1. The issue of word order and functional particles (虚词) in Chinese
2. The issue of formal written language
3. The issue of the non-correlation of parts of speech and sentence components in Chinese
4. The issue of special sentence patterns

Hmmm. Fascinating. I think I’ll write about word order some and throw in other stuff I think is interesting. This isn’t a research paper, so I’m not sure exactly what I’m supposed to write. Are they asking for BS? Regurgitation? It’s all unclear. So I plan to share my amazing and unique insights as a foreigner.

One matter the professor brought up which I did find interesting is the matter of word parsing.

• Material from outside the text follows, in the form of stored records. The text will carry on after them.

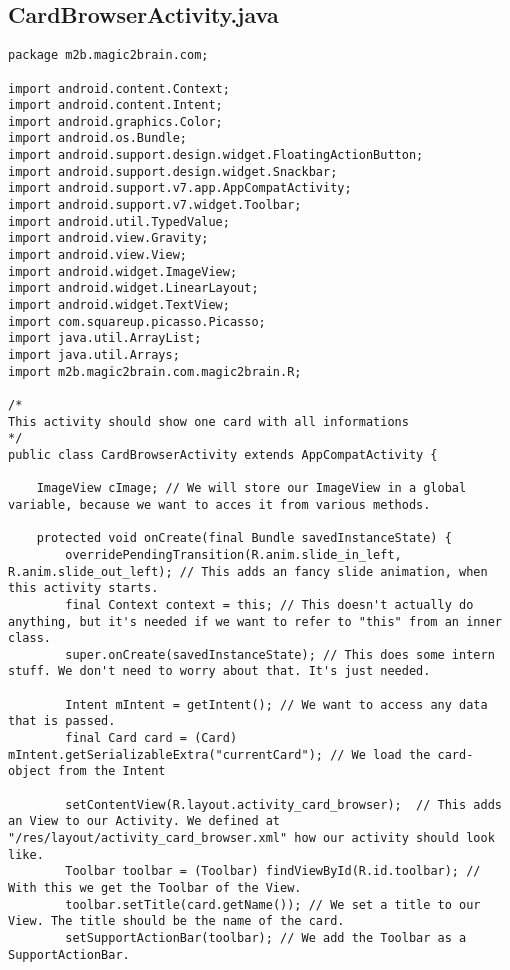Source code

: \subsection{CardBrowserActivity.java}
\begin{lstlisting}
package m2b.magic2brain.com;

import android.content.Context;
import android.content.Intent;
import android.graphics.Color;
import android.os.Bundle;
import android.support.design.widget.FloatingActionButton;
import android.support.design.widget.Snackbar;
import android.support.v7.app.AppCompatActivity;
import android.support.v7.widget.Toolbar;
import android.util.TypedValue;
import android.view.Gravity;
import android.view.View;
import android.widget.ImageView;
import android.widget.LinearLayout;
import android.widget.TextView;
import com.squareup.picasso.Picasso;
import java.util.ArrayList;
import java.util.Arrays;
import m2b.magic2brain.com.magic2brain.R;

/*
This activity should show one card with all informations
*/
public class CardBrowserActivity extends AppCompatActivity {

    ImageView cImage; // We will store our ImageView in a global variable, because we want to acces it from various methods.

    protected void onCreate(final Bundle savedInstanceState) {
        overridePendingTransition(R.anim.slide_in_left, R.anim.slide_out_left); // This adds an fancy slide animation, when this activity starts.
        final Context context = this; // This doesn't actually do anything, but it's needed if we want to refer to "this" from an inner class.
        super.onCreate(savedInstanceState); // This does some intern stuff. We don't need to worry about that. It's just needed.

        Intent mIntent = getIntent(); // We want to access any data that is passed.
        final Card card = (Card) mIntent.getSerializableExtra("currentCard"); // We load the card-object from the Intent

        setContentView(R.layout.activity_card_browser);  // This adds an View to our Activity. We defined at "/res/layout/activity_card_browser.xml" how our activity should look like.
        Toolbar toolbar = (Toolbar) findViewById(R.id.toolbar); // With this we get the Toolbar of the View.
        toolbar.setTitle(card.getName()); // We set a title to our View. The title should be the name of the card.
        setSupportActionBar(toolbar); // We add the Toolbar as a SupportActionBar.


\end{lstlisting}
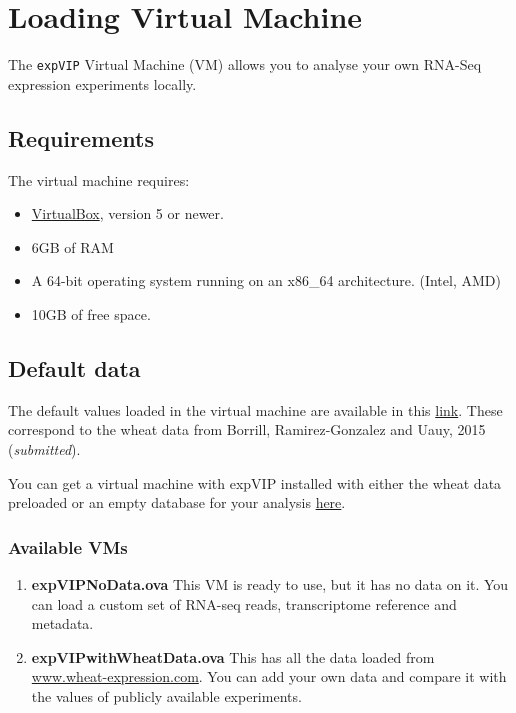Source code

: \section{Loading Virtual Machine}\label{loading-virtual-machine}

The \lstinline!expVIP! Virtual Machine (VM) allows you to analyse your
own RNA-Seq expression experiments locally.

\subsection{Requirements}\label{requirements}

The virtual machine requires:

\begin{itemize}
\itemsep1pt\parskip0pt
\item
  \href{https://www.virtualbox.org}{VirtualBox}, version 5 or newer.
\item
  6GB of RAM
\item
  A 64-bit operating system running on an x86\_64 architecture. (Intel,
  AMD)
\item
  10GB of free space.
\end{itemize}

\subsection{Default data}\label{default-data}

The default values loaded in the virtual machine are available in this
\href{https://www.dropbox.com/sh/n15tpsqj92wfn8u/AABivEEUj4sRd9tG830WnSi4a?dl=0}{link}.
These correspond to the wheat data from Borrill, Ramirez-Gonzalez and
Uauy, 2015 (\emph{submitted}).

You can get a virtual machine with expVIP installed with either the
wheat data preloaded or an empty database for your analysis
\href{https://www.dropbox.com/sh/73i7ulj1hk6gdpd/AAARGuJDN0MnaZ7iLmMzSSp9a?dl=0}{here}.

\subsubsection{Available VMs}\label{available-vms}

\begin{enumerate}
\def\labelenumi{\arabic{enumi}.}
\itemsep1pt\parskip0pt
\item
  \textbf{expVIPNoData.ova} This VM is ready to use, but it has no data
  on it. You can load a custom set of RNA-seq reads, transcriptome
  reference and metadata.
\item
  \textbf{expVIPwithWheatData.ova} This has all the data loaded from
  \href{http://www.wheat-expression.com}{www.wheat-expression.com}. You
  can add your own data and compare it with the values of publicly
  available experiments.
\end{enumerate}

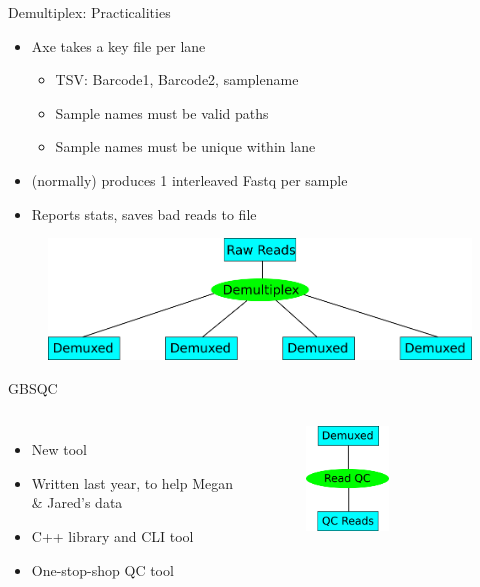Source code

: \documentclass[t]{beamer}
\begin{document}
\begin{frame}{Demultiplex: Practicalities}
  \begin{itemize}
    \item Axe takes a key file per lane
      \begin{itemize}
        \item TSV: Barcode1, Barcode2, samplename
        \item Sample names must be valid paths
        \item Sample names must be unique within lane
      \end{itemize}
    \item (normally) produces 1 interleaved Fastq per sample
    \item Reports stats, saves bad reads to file
  \end{itemize}
  \begin{figure}[h]
    \centering
    \includegraphics[width=\textwidth]{img/pl-demux.png}
  \end{figure}
\end{frame}

\begin{frame}{GBSQC}
  \begin{columns}[t]
    \begin{itemize}
      \item New tool
      \item Written last year, to help Megan \& Jared's data
      \item C++ library and CLI tool
      \item One-stop-shop QC tool
    \end{itemize}
    \begin{figure}[h]
      \centering
      \includegraphics[width=0.5\textwidth]{img/pl-qc-one.png}
    \end{figure}
  \end{columns}
\end{frame}
\end{document}
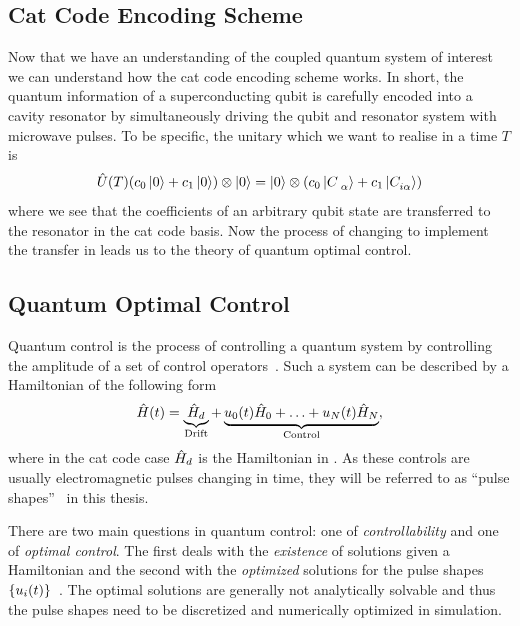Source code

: \documentclass[main.tex]{subfiles}
\begin{document}
\subsection{Cat Code Encoding Scheme}
Now that we have an understanding of the coupled quantum system of interest we can understand how the cat code encoding scheme works.
In short, the quantum information of a superconducting qubit is carefully encoded into a cavity resonator by simultaneously driving the qubit and resonator system with microwave pulses.
To be specific, the unitary which we want to realise in a time \(T\) is
\begin{equation}
    \hat{U}(T) \qty(c_0\ket{0}+c_1\ket{0})\otimes\ket{0} = \ket{0}\otimes\qty(c_0\cat{}+c_1\cat[i]{})
    \label{eq:cat-code-unitary}
\end{equation}
where we see that the coefficients of an arbitrary qubit state are transferred to the resonator in the cat code basis.
Now the process of changing  to implement the transfer in  leads us to the theory of quantum optimal control.

\subsection{Quantum Optimal Control}
Quantum control is the process of controlling a quantum system by controlling the amplitude of a set of control operators~\cite{fisher_optimal_2010}.
Such a system can be described by a Hamiltonian of the following form~\cite{fisher_optimal_2010}
\begin{equation}
    \hat{H}(t) = \underbrace{\hat{H}_d}_{\text{Drift}} + \underbrace{u_0(t)\hat{H}_0 + \dotsc + u_N(t)\hat{H}_N}_{\text{Control}},
    \label{eq:optimal-control-hamiltonian}
\end{equation}
where in the cat code case \(\hat{H}_d\) is the Hamiltonian in .
As these controls are usually electromagnetic pulses changing in time, they will be referred to as ``pulse shapes''~\cite{fisher_optimal_2010} in this thesis.

There are two main questions in quantum control: one of \emph{controllability} and one of \emph{optimal control}.
The first deals with the \emph{existence} of solutions given a Hamiltonian and the second with the \emph{optimized} solutions for the pulse shapes \(\qty{u_i(t)}\)~\cite{dalessandro_introduction_2007}.
The optimal solutions are generally not analytically solvable and thus the pulse shapes need to be discretized and numerically optimized in simulation.
\end{document}
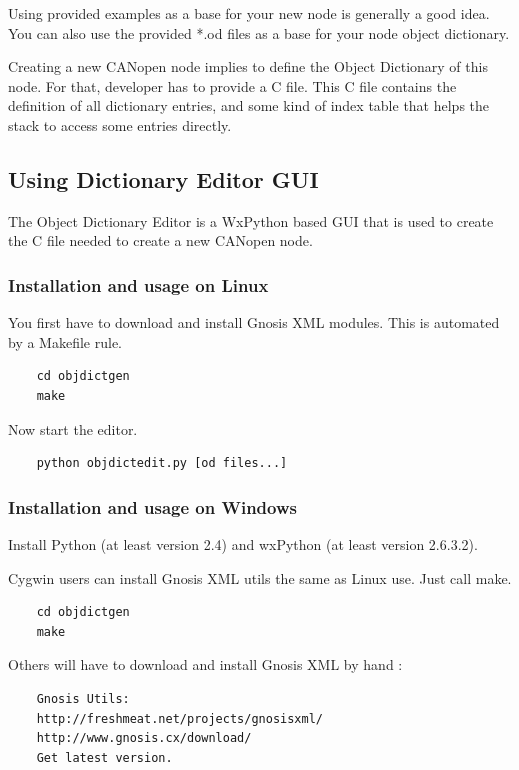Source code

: \documentclass[12pt,english,a4paper]{book}
\newcommand{\canopen}{CANopen }
\begin{document}
Using provided examples as a base for your new node is generally a
good idea. You can also use the provided {*}.od files as a base for
your node object dictionary.

Creating a new \canopen node implies to define the Object Dictionary
of this node. For that, developer has to provide a C file. This C
file contains the definition of all dictionary entries, and some kind
of index table that helps the stack to access some entries directly.


\subsection{Using Dictionary Editor GUI}

The Object Dictionary Editor is a WxPython based GUI that is used
to create the C file needed to create a new \canopen node.


\subsubsection{Installation and usage on Linux}

You first have to download and install Gnosis XML modules. This is
automated by a Makefile rule.

\begin{verbatim}
	cd objdictgen 
	make
\end{verbatim}

Now start the editor.

\begin{verbatim}
	python objdictedit.py [od files...]
\end{verbatim}


\subsubsection{Installation and usage on Windows}

Install Python (at least version 2.4) and wxPython (at least version
2.6.3.2).

Cygwin users can install Gnosis XML utils the same as Linux use. Just
call make.

\begin{verbatim}
	cd objdictgen
	make
\end{verbatim}

Others will have to download and install Gnosis XML by hand :

\begin{verbatim}
	Gnosis Utils:
	http://freshmeat.net/projects/gnosisxml/
	http://www.gnosis.cx/download/
	Get latest version.
\end{verbatim}
\end{document}
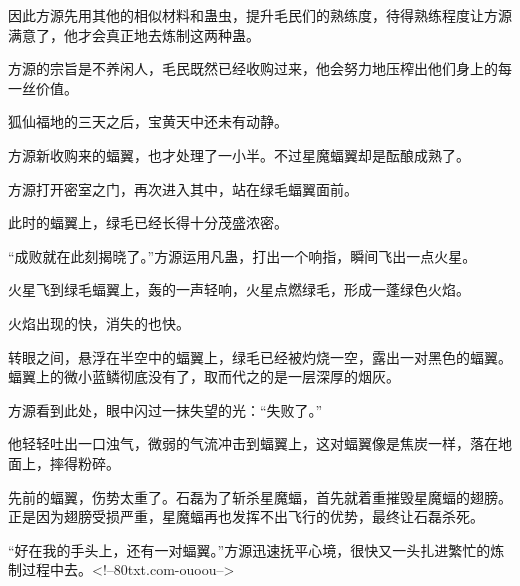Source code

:\begin{this_body}
因此方源先用其他的相似材料和蛊虫，提升毛民们的熟练度，待得熟练程度让方源满意了，他才会真正地去炼制这两种蛊。

方源的宗旨是不养闲人，毛民既然已经收购过来，他会努力地压榨出他们身上的每一丝价值。

狐仙福地的三天之后，宝黄天中还未有动静。

方源新收购来的蝠翼，也才处理了一小半。不过星魔蝠翼却是酝酿成熟了。

方源打开密室之门，再次进入其中，站在绿毛蝠翼面前。

此时的蝠翼上，绿毛已经长得十分茂盛浓密。

“成败就在此刻揭晓了。”方源运用凡蛊，打出一个响指，瞬间飞出一点火星。

火星飞到绿毛蝠翼上，轰的一声轻响，火星点燃绿毛，形成一蓬绿色火焰。

火焰出现的快，消失的也快。

转眼之间，悬浮在半空中的蝠翼上，绿毛已经被灼烧一空，露出一对黑色的蝠翼。蝠翼上的微小蓝鳞彻底没有了，取而代之的是一层深厚的烟灰。

方源看到此处，眼中闪过一抹失望的光：“失败了。”

他轻轻吐出一口浊气，微弱的气流冲击到蝠翼上，这对蝠翼像是焦炭一样，落在地面上，摔得粉碎。

先前的蝠翼，伤势太重了。石磊为了斩杀星魔蝠，首先就着重摧毁星魔蝠的翅膀。正是因为翅膀受损严重，星魔蝠再也发挥不出飞行的优势，最终让石磊杀死。

“好在我的手头上，还有一对蝠翼。”方源迅速抚平心境，很快又一头扎进繁忙的炼制过程中去。<!--80txt.com-ouoou-->

\end{this_body}

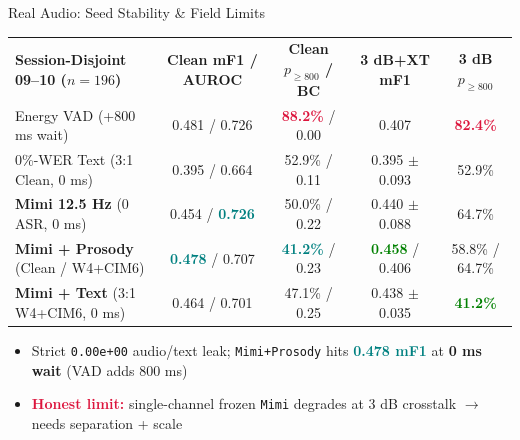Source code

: \documentclass[aspectratio=169,10pt]{beamer}
\newcommand{\accentt}[1]{\textcolor{Teal}{\textbf{#1}}}
\newcommand{\accentg}[1]{\textcolor{Green}{\textbf{#1}}}
\newcommand{\accentr}[1]{\textcolor{Crimson}{\textbf{#1}}}
\begin{document}
\begin{frame}{Real Audio: Seed Stability \& Field Limits}
  \vspace*{0.08cm}
  \begin{center}
  \footnotesize
  \setlength{\tabcolsep}{3.0pt}
  \renewcommand{\arraystretch}{1.35}
  \begin{tabular}{@{}lcccc@{}}
    \textbf{\color{Teal}Session-Disjoint 09--10 ($n=196$)} & \textbf{\color{Teal}Clean mF1 / AUROC} & \textbf{\color{Teal}Clean $p_{\ge 800}$ / BC} & \textbf{\color{Teal}3 dB+XT mF1} & \textbf{\color{Teal}3 dB $p_{\ge 800}$} \\
    \arrayrulecolor{Hairline}\midrule
    Energy VAD {\scriptsize (+800 ms wait)} & 0.481 / 0.726 & \accentr{88.2\%} / 0.00 & 0.407 & \accentr{82.4\%} \\
    \midrule
    0\%-WER Text {\scriptsize (3:1 Clean, 0 ms)} & 0.395 / 0.664 & 52.9\% / 0.11 & 0.395 $\pm$ 0.093 & 52.9\% \\
    \midrule
    \textbf{Mimi 12.5 Hz} {\scriptsize (0 ASR, 0 ms)} & 0.454 / \accentt{0.726} & 50.0\% / 0.22 & 0.440 $\pm$ 0.088 & 64.7\% \\
    \midrule
    \textbf{Mimi + Prosody} {\scriptsize (Clean / W4+CIM6)} & \accentt{0.478} / 0.707 & \accentt{41.2\%} / 0.23 & \accentg{0.458} / 0.406 & 58.8\% / 64.7\% \\
    \midrule
    \textbf{Mimi + Text} {\scriptsize (3:1 W4+CIM6, 0 ms)} & 0.464 / 0.701 & 47.1\% / 0.25 & 0.438 $\pm$ 0.035 & \accentg{41.2\%} \\
    \bottomrule
  \end{tabular}
  \end{center}
  \vspace*{0.22cm}
  \begin{itemize}\setlength{\itemsep}{0.40em}
    \item {\small Strict \texttt{0.00e+00} audio/text leak; \texttt{Mimi+Prosody} hits \accentt{0.478 mF1} at \textbf{0 ms wait} (VAD adds 800 ms)}
    \item {\small \accentr{Honest limit:} single-channel frozen \texttt{Mimi} degrades at 3 dB crosstalk $\to$ needs separation + scale}
  \end{itemize}
\end{frame}
\end{document}
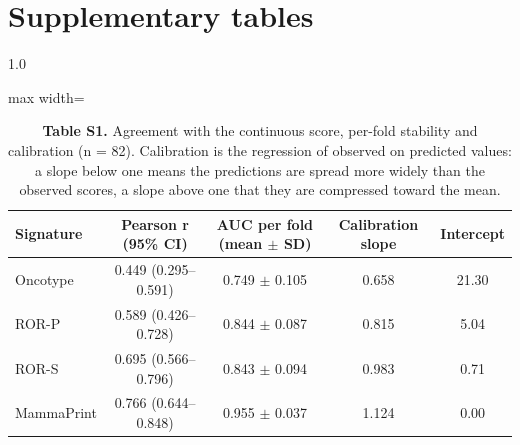 \documentclass[11pt,a4paper]{article}
\begin{document}
\section*{Supplementary tables}
\begin{spacing}{1.0}
\begin{table}[htbp]\centering\small
\caption*{\textbf{Table S1.} Agreement with the continuous score, per-fold stability and calibration (n = 82). Calibration is the regression of observed on predicted values: a slope below one means the predictions are spread more widely than the observed scores, a slope above one that they are compressed toward the mean.}
\begin{adjustbox}{max width=\textwidth}
\begin{tabular}{@{}lcccc@{}}
\toprule
\textbf{Signature} & \textbf{Pearson r (95\% CI)} & \textbf{AUC per fold (mean $\pm$ SD)} & \textbf{Calibration slope} & \textbf{Intercept} \\
\midrule
Oncotype & 0.449 (0.295--0.591) & 0.749 $\pm$ 0.105 & 0.658 & 21.30 \\
ROR-P & 0.589 (0.426--0.728) & 0.844 $\pm$ 0.087 & 0.815 & 5.04 \\
ROR-S & 0.695 (0.566--0.796) & 0.843 $\pm$ 0.094 & 0.983 & 0.71 \\
MammaPrint & 0.766 (0.644--0.848) & 0.955 $\pm$ 0.037 & 1.124 & 0.00 \\
\bottomrule
\end{tabular}
\end{adjustbox}\end{table}


\end{spacing}
\end{document}
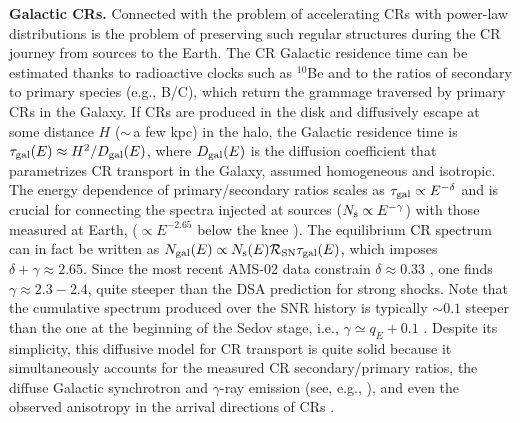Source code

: \documentclass[varenna]{cimento}
\begin{document}
 {\bf Galactic CRs.}
Connected with the problem of accelerating CRs with power-law distributions is the problem of preserving such regular structures during the CR journey from sources to the Earth.
The CR Galactic residence time can be estimated thanks to radioactive clocks such as $^{10}$Be and to the   ratios of secondary to primary species  (e.g.,  B/C), which return the grammage traversed by primary CRs in the Galaxy.
If CRs are produced in the disk and diffusively escape at some distance $H$ ($\sim$\,a few kpc) in the halo, the Galactic residence time is $\tau_{\rm gal}(E)\approx H^2/D_{\rm gal}(E)$, where $D_{\rm gal}(E)$ is the diffusion coefficient that parametrizes CR transport in the Galaxy, assumed homogeneous and isotropic.
The energy dependence of primary/secondary ratios scales as $\tau_{\rm gal}\propto E^{-\delta}$ and is crucial for connecting the spectra injected at sources ($N_{\rm s}\propto E^{-\gamma}$) with those measured at Earth, ($\propto E^{-2.65}$ below the knee \cite{PAMELA14,ams16a}).
The equilibrium CR spectrum can in fact be written as $N_{\rm gal}(E)\propto N_{\rm s}(E) \mathcal{R_{\rm SN}}\tau_{\rm gal}(E)$, which imposes $\delta+\gamma\approx 2.65$.
Since the most recent AMS-02 data constrain $\delta\approx 0.33$  \cite{ams16a,evoli+21}, one finds $\gamma\approx 2.3-2.4$, quite steeper than the DSA prediction for strong shocks.
Note that the cumulative spectrum produced over the SNR history is typically $\sim 0.1$ steeper than the one at the beginning of the Sedov stage, i.e., $\gamma\simeq q_E+0.1$ \cite{caprioli+10a}.
Despite its simplicity, this diffusive model for CR transport is quite solid because it simultaneously accounts for the measured CR secondary/primary ratios, the diffuse Galactic synchrotron and $\gamma$-ray emission (see, e.g., \cite{blasi+11a,strong+98,evoli+19a,evoli+19b,evoli+21}), and even the observed anisotropy in the arrival directions of CRs \cite{blasi+11b}.
\end{document}
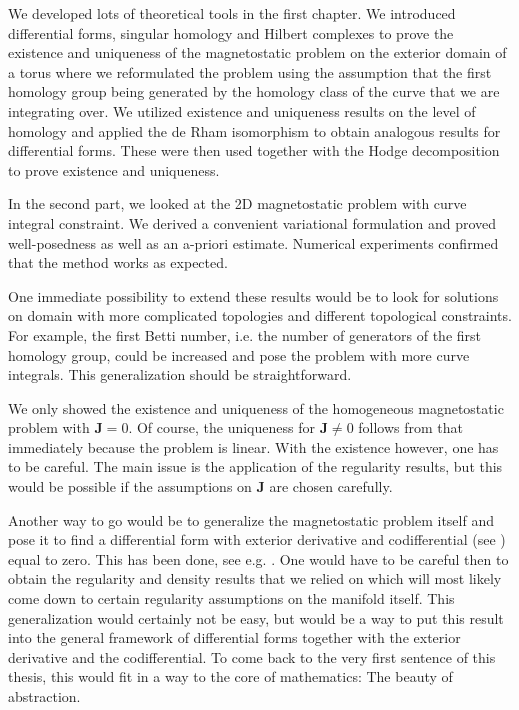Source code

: \documentclass[../master_thesis.tex]{subfiles}
\begin{document}
We developed lots of theoretical tools in the first chapter. We introduced 
differential forms, singular homology and Hilbert complexes 
to prove the existence and uniqueness of the magnetostatic 
problem on the exterior domain of a torus where we reformulated the problem 
using the assumption that the first homology group being generated by the homology class 
of the curve that we are integrating over. We utilized existence and uniqueness results 
on the level of homology and applied the de Rham isomorphism to obtain analogous 
results for differential forms. These were then used together with the Hodge 
decomposition to prove existence and uniqueness.

In the second part, we looked at the 2D magnetostatic problem with curve integral 
constraint. We derived a convenient variational formulation and 
proved well-posedness as well as an a-priori estimate. Numerical experiments 
confirmed that the method works as expected.

One immediate possibility to extend these results would be to look for solutions on domain with more complicated 
topologies and different topological constraints. For example, the first Betti number, 
i.e. the number of generators of the first homology group, could be increased
and pose the problem with more curve integrals. This generalization should be 
straightforward. 

We only showed the existence and uniqueness of the homogeneous magnetostatic problem 
with $\mathbf{J}=0$. Of course, the uniqueness for $\mathbf{J} \neq 0$ follows from 
that immediately because the problem is linear. With the existence however, 
one has to be careful. The main issue is the application of the regularity results, but 
this would be possible if the assumptions on $\mathbf{J}$ are chosen carefully.

Another way to go would be to generalize the magnetostatic problem itself 
and pose it to find a differential form with exterior derivative and codifferential 
(see \cite[Sec.\,6.2.6]{arnold})
equal to zero. This has been done, see e.g. \cite[Chap.\,3]{schwarz}.
One would have to be careful 
then to obtain the regularity and density results that we relied on which 
will most likely come down to certain regularity assumptions on the manifold itself.
This generalization would certainly not be easy, but would be a way to put 
this result into the general framework of differential forms together with 
the exterior derivative and the codifferential. To come back to the very
first sentence of this thesis, this would fit in a way to the core of 
mathematics: The beauty of abstraction.
\end{document}
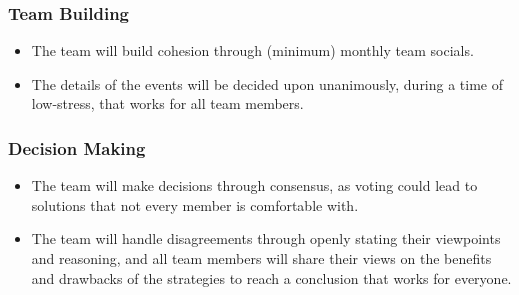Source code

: \documentclass{article}
\begin{document}
\subsubsection*{Team Building}
\begin{itemize}
  \item The team will build cohesion through (minimum) monthly team socials.
  \item The details of the events will be decided upon unanimously, during a time of low-stress,
  that works for all team members.
\end{itemize}

\subsubsection*{Decision Making} 
\begin{itemize}
  \item The team will make decisions through consensus, as voting could lead to solutions that
  not every member is comfortable with.
  \item The team will handle disagreements through openly stating their viewpoints and
  reasoning, and all team members will share their views on the benefits and drawbacks of
  the strategies to reach a conclusion that works for everyone.
\end{itemize}
\end{document}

Since there are no spaces between words in Chinese sentences (and even the concept of “word” as it applies to Chinese is debated), you can get some confusing possibilities. The professor offered this example:

> 解放大道路面积水。

The sentence seems pretty straightforward, and can be translated as something like, “Water accumulated on the surface of Jiefang Boulevard [lit. ‘Liberation Boulevard’].” Actually, though, any two adjacent characters in that sentence comprise a “word.” Check it out (definitions courtesy of Wenlin):

– 解放: jiěfàng* v. liberate; emancipate ◆n. ①liberation ②〈PRC〉 | ∼ qián before liberation in 1949
– 放大: fàngdà* r.v. enlarge; magnify; amplify
– 大道: dàdào n. ①wide road ②the way of virtue and justice ③the Great Dao; the Great Way M:¹tiáo
– 道路: ¹dàolù n. road; way; path M:¹tiáo
– 路面: ²lùmiàn n. road surface; pavement
– 面积: miànji n. surface area
– 积水: ¹jīshuǐ* n./v.o. stagnant/accumulated water; flood

This issue is especially relevant in computational linguistics. How should computer programs interpret a sentence such as the one above? Wenlin doesn’t try to figure out which definitions apply semantically, it just offers you the definition of whatever word starts with the character you hover on (so if you hover on “放” you get the definition for 放大, not the relevant 解放). But if you were writing a script which would attempt to parse the sentence according to its actual meaning, how would you do it? This is a major issue for translation projects like Adsotrans.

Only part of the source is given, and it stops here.